Someone has wisely said, “You cannot discover new oceans unless you have the courage to lose sight of the shore.”
Given the uncertainties our businesses and lives are subject to, we must find ways of maximising our impact every moment of our life. Businesses have to increase their efficiencies, improve productivity, acquire new customers, and extend the range of their products or services; sometimes, they have to develop entirely new products or services either to address the unmet demands of customers or to create a new market altogether. How else other than continually improving our methods, venturing into new areas and domains, expanding the scope of our work, or making some breakthroughs?
Which route to take?
Ideally, we must work on all these possibilities because they are all independent streams and can run in parallel. We know that each of these routes is uncharted and hence, we can never be sure of seeing the light at the end of the tunnel. We may have to change course, abandon some of the projects or start some new ones along the way. In either case, organisations must invest energies bravely to bet on some tracks and start the haunt of the proverbial gold.

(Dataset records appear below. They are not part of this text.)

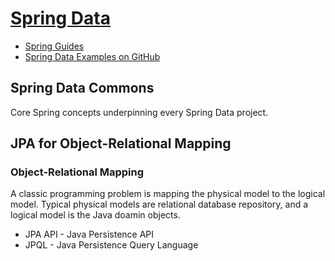 # [Spring Data](https://projects.spring.io/spring-data/)

* [Spring Guides](https://spring.io/guides?filter=spring%20data)
* [Spring Data Examples on GitHub](https://github.com/spring-projects/spring-data-examples)

## Spring Data Commons

Core Spring concepts underpinning every Spring Data project.

## JPA for Object-Relational Mapping

### Object-Relational Mapping

A classic programming problem is mapping the physical model to the logical model. Typical physical models are relational database repository, and a logical model is the Java doamin objects.

* JPA API - Java Persistence API
* JPQL - Java Persistence Query Language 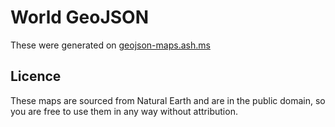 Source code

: # World GeoJSON
These were generated on [geojson-maps.ash.ms](https://geojson-maps.ash.ms/)

## Licence
These maps are sourced from Natural Earth and are in the public domain, 
so you are free to use them in any way without attribution.

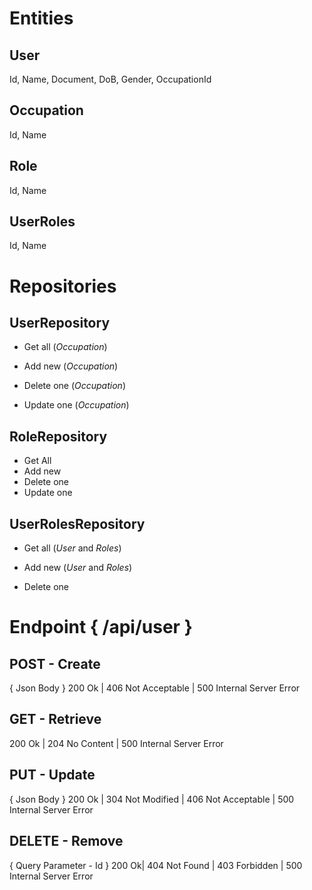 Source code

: # Entities

## **User**
Id, Name, Document, DoB, Gender, OccupationId

## Occupation
Id, Name

## Role
Id, Name

## UserRoles
Id, Name

# Repositories

## UserRepository

- Get all (*Occupation*)

- Add new (*Occupation*)

- Delete one (*Occupation*)

- Update one (*Occupation*)
  


## RoleRepository

- Get All
- Add new
- Delete one
- Update one
  

## UserRolesRepository

- Get all (*User* and *Roles*)

- Add new (*User* and *Roles*)

- Delete one
  

# Endpoint { /api/user }

## POST - Create

{ Json Body } 200 Ok | 406 Not Acceptable | 500 Internal Server Error

## GET - Retrieve
200 Ok | 204 No Content | 500 Internal Server Error

## PUT - Update

{ Json Body } 200 Ok | 304 Not Modified | 406 Not Acceptable | 500 Internal Server Error

## DELETE - Remove
{ Query Parameter - Id } 200 Ok| 404 Not Found | 403 Forbidden | 500 Internal Server Error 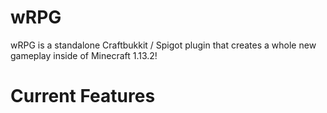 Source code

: # wRPG
wRPG is a standalone Craftbukkit / Spigot plugin that creates a whole new gameplay inside of Minecraft 1.13.2!

# Current Features
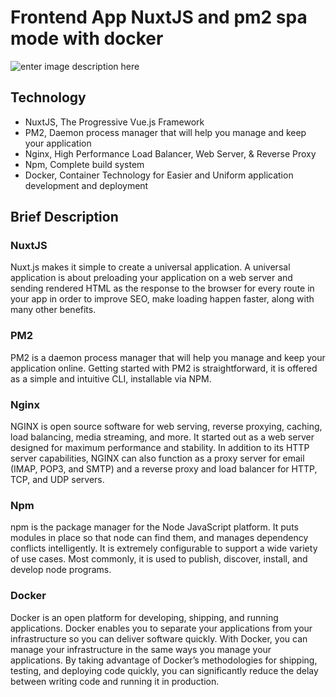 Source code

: # Frontend App NuxtJS and pm2 spa mode with docker

![enter image description here](https://encrypted-tbn0.gstatic.com/images?q=tbn%3AANd9GcToMDyXjbmD_lTEXM09pSohCvAFg5Dq00LwoyFBfK83LkgeuEem)

## Technology

- NuxtJS, The Progressive Vue.js Framework 
- PM2, Daemon process manager that will help you manage and keep your application
- Nginx, High Performance Load Balancer, Web Server, & Reverse Proxy
- Npm, Complete build system
- Docker, Container Technology for Easier and Uniform application development and deployment

## Brief Description

### NuxtJS

Nuxt.js makes it simple to create a universal application. A universal application is about preloading your application on a web server and sending rendered HTML as the response to the browser for every route in your app in order to improve SEO, make loading happen faster, along with many other benefits.

### PM2

PM2 is a daemon process manager that will help you manage and keep your application online. Getting started with PM2 is straightforward, it is offered as a simple and intuitive CLI, installable via NPM.

### Nginx

NGINX is open source software for web serving, reverse proxying, caching, load balancing, media streaming, and more. It started out as a web server designed for maximum performance and stability. In addition to its HTTP server capabilities, NGINX can also function as a proxy server for email (IMAP, POP3, and SMTP) and a reverse proxy and load balancer for HTTP, TCP, and UDP servers.

### Npm

npm is the package manager for the Node JavaScript platform. It puts modules in place so that node can find them, and manages dependency conflicts intelligently. It is extremely configurable to support a wide variety of use cases. Most commonly, it is used to publish, discover, install, and develop node programs.

### Docker

Docker is an open platform for developing, shipping, and running applications. Docker enables you to separate your applications from your infrastructure so you can deliver software quickly. With Docker, you can manage your infrastructure in the same ways you manage your applications. By taking advantage of Docker’s methodologies for shipping, testing, and deploying code quickly, you can significantly reduce the delay between writing code and running it in production.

Some efforts could be aimed at making incremental changes in the business process, improving product features, discovering new markets, or understanding the changes in preferences of existing customers; sometimes, the efforts could be aimed at bringing out a major change, a breakthrough or implementing a completely new idea. In either case, the process is creative and engaging.
What are the right ingredients?
We need a team who is passionate about innovation to own up to the project and work on it with dedication and focus. The project must be backed up well by the senior leaders in the organisation and be in the spotlight. The top management must be involved in identifying the opportunities, forming the projects and being the sponsors so that they are involved in the project.
While the execution must be top-class and every attempt will be made to succeed, there is a chance of failure. Everyone in the team and the top team must accept the fact that some of these innovation projects will fail. Team members must not feel threatened by failures; neither should they expect any major gains in case of success. They need to understand, it is a part of their job.
Organisation culture plays an important role in fostering an innovation culture. Listening, empathy and transparency must be in the cultural fabric of the firm so that ideas from all stakeholders can bubble up and the right efforts are invested to review these ideas and prioritise a bunch of them over the rest.
One-time activity or ongoing?
One wonders if such a programme should be ongoing or a periodic exercise. Every organisation operates in a unique context such as competitive forces, macroeconomic factors, and industry realities. Innovation programmes need the investment of money, time, people, and other resources such as facilities, technology partners and external agencies. Leaders must evaluate if the innovation efforts can be a competitive advantage for them and the returns they can generate out of these programmes and can accordingly decide the tenure, frequency, and scale of these programmes.
Irrespective of the agenda, duration, and scope of the programme, at its foundation, we need hands-on leadership by the top leaders of the firm and a culture that supports innovation.